Implantable contraceptives

To this particular category of contraceptives belong both surgically implantable contraceptives (such as hormonal sticks ), and some types of intrauterine devices (or IUD, from the English "Intra-Uterine Device"), such as the hormonal spiral that releases a contraceptive in the body progestin and like the copper-coated spiral.

In particular, the latter type of device exerts contraceptive activity through mechanical irritation of the endometrium. In this way an unfavorable inflammatory environment is created for sperm and ovules, which does not allow the embryo to be implanted.

All these devices must be implanted (in the case of sticks) or inserted (in the case of spirals) only and exclusively by a medical expert in the field.

Side effects

The undesirable effects caused by the use of implantable hormonal sticks are the same as those described for oral progestogen-type contraceptives.

As for spirals, on the other hand, they are generally well tolerated, but in some cases they can give rise to serious complications, such as infections and ectopic pregnancy.

Contraceptive Ring

The contraceptive ring, similarly to what happens for the spirals, must be inserted in the vagina, inside which it will then release the active principles (estrogen and progestin) contained in it. Generally, these active ingredients are ethinyl estradiol and etonogestrel (NuvaRing®).

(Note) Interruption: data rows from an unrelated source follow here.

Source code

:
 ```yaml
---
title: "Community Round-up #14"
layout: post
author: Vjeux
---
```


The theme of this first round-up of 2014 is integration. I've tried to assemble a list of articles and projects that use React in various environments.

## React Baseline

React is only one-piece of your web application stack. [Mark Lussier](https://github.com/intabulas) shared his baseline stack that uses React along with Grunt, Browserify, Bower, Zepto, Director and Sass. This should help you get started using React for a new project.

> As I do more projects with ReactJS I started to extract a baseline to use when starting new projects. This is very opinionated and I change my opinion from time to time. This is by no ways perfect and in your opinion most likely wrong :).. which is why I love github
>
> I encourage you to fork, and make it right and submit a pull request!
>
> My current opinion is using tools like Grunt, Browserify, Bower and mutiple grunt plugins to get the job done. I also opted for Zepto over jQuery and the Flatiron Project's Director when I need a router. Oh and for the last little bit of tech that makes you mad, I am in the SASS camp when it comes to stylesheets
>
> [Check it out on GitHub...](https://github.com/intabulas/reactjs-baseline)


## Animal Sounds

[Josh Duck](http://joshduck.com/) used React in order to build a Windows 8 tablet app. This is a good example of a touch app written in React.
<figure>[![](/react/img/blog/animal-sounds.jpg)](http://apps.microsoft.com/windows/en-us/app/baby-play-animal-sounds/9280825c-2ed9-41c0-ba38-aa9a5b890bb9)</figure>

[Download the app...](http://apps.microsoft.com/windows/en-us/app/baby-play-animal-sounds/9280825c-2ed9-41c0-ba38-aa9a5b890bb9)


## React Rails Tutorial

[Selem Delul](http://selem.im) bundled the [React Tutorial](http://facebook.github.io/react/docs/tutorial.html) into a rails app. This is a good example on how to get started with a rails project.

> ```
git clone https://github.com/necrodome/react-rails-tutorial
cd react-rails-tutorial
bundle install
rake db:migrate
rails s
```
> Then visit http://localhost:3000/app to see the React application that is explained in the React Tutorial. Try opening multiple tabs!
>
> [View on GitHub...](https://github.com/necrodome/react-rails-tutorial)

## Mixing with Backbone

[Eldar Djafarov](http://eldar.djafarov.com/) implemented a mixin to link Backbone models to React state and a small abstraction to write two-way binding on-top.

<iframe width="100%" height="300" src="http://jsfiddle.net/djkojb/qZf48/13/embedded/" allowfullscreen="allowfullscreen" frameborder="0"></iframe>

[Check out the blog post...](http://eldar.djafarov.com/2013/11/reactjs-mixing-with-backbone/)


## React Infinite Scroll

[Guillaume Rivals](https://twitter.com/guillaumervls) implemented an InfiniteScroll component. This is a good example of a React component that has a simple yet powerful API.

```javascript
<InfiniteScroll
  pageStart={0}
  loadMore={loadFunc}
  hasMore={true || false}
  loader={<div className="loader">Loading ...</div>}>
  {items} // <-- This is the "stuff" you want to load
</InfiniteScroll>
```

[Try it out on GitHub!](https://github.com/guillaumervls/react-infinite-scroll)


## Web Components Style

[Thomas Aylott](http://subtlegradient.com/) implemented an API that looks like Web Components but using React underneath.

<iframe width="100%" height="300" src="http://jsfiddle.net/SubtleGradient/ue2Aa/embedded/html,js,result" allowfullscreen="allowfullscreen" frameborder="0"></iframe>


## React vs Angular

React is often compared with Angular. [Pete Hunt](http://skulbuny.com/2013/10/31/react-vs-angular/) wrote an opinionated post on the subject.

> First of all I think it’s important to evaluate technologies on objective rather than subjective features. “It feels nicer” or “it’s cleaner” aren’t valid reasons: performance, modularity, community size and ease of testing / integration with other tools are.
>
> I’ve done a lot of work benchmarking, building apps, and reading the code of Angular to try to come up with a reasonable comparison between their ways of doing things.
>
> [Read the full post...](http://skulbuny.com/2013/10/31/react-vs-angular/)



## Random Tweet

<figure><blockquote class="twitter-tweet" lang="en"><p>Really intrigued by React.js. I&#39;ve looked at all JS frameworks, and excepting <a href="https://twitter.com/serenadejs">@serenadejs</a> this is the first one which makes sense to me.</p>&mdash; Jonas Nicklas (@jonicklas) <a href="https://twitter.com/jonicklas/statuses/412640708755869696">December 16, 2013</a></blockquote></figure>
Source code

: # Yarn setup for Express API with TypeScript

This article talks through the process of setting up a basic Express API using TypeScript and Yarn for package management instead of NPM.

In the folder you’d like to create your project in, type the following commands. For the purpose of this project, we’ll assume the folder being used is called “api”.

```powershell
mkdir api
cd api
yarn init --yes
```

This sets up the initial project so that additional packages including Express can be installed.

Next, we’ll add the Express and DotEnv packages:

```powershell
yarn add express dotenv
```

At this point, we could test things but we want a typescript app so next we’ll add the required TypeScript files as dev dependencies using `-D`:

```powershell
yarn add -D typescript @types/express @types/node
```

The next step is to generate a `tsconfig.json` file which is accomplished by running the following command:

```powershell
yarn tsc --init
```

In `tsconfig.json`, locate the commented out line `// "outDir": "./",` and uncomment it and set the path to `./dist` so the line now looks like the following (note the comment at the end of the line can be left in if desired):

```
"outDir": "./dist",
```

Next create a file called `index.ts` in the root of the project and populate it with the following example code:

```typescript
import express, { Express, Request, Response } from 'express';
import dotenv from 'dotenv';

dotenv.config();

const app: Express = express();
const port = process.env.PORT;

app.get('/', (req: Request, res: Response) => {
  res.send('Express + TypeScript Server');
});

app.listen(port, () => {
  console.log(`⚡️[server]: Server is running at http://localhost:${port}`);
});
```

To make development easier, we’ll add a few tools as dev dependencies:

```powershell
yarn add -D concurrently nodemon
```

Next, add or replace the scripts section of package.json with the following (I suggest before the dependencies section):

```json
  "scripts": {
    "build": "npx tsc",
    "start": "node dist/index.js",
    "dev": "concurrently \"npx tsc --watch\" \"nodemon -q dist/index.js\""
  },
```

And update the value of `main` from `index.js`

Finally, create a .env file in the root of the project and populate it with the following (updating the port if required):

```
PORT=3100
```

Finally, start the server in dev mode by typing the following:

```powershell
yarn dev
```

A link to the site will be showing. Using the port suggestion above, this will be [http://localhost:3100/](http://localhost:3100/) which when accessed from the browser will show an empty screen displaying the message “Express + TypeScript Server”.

However, no medical attention is required for the insertion procedure of this device. Therefore, the ring can be safely inserted and removed by the same patient.

The mechanism of contraceptive action and the side effects resulting from the use of the contraceptive ring are similar to those previously described for oral contraceptives in combination.

In any case, for more information on this, see the articles dedicated to "Contraceptive Ring" and "Contraceptive Ring: Advantages and Disadvantages".

Contraceptive methods Barrier

The barrier - or mechanical - methods of contraception are contraceptive devices that perform their action by preventing direct contact between the egg cell and the spermatozoa.

Among the various devices belonging to this category we recall the condom, the contraceptive diaphragm (to be used preferably in association with spermicides), the cervical cap and the female condom .

This type of contraceptive will not be addressed in this article. Therefore, for more in-depth information on this, see the articles on this site: "Mechanical contraceptives - Barrier methods", "Condom - Condom", "Contraceptive diaphragm", "Cervical hood" and "Female condom" .

Emergency Contraceptives

The term "emergency contraception" is used to indicate a method that is able to prevent the onset of pregnancies following unprotected sexual intercourse, or following the failure of a contraceptive method (such as, for example, the breaking of the condom).

This type of contraceptive therapy can be sufficient on a single contraceptive agent, as in the case of the so-called "five-day pill after" based on ulipristal acetate (EllaOne®) and as in the case of the known "morning-after pill" containing levonorgestrel ( NorLevo®); or it can be based on an estrogen-progestin combination.

The most common side effects resulting from the use of this type of contraceptive consist of nausea and vomiting.

In the event that the patient cannot take hormonal contraceptives, then the doctor may decide to intervene by implanting a copper spiral within five days of unprotected intercourse or ovulation.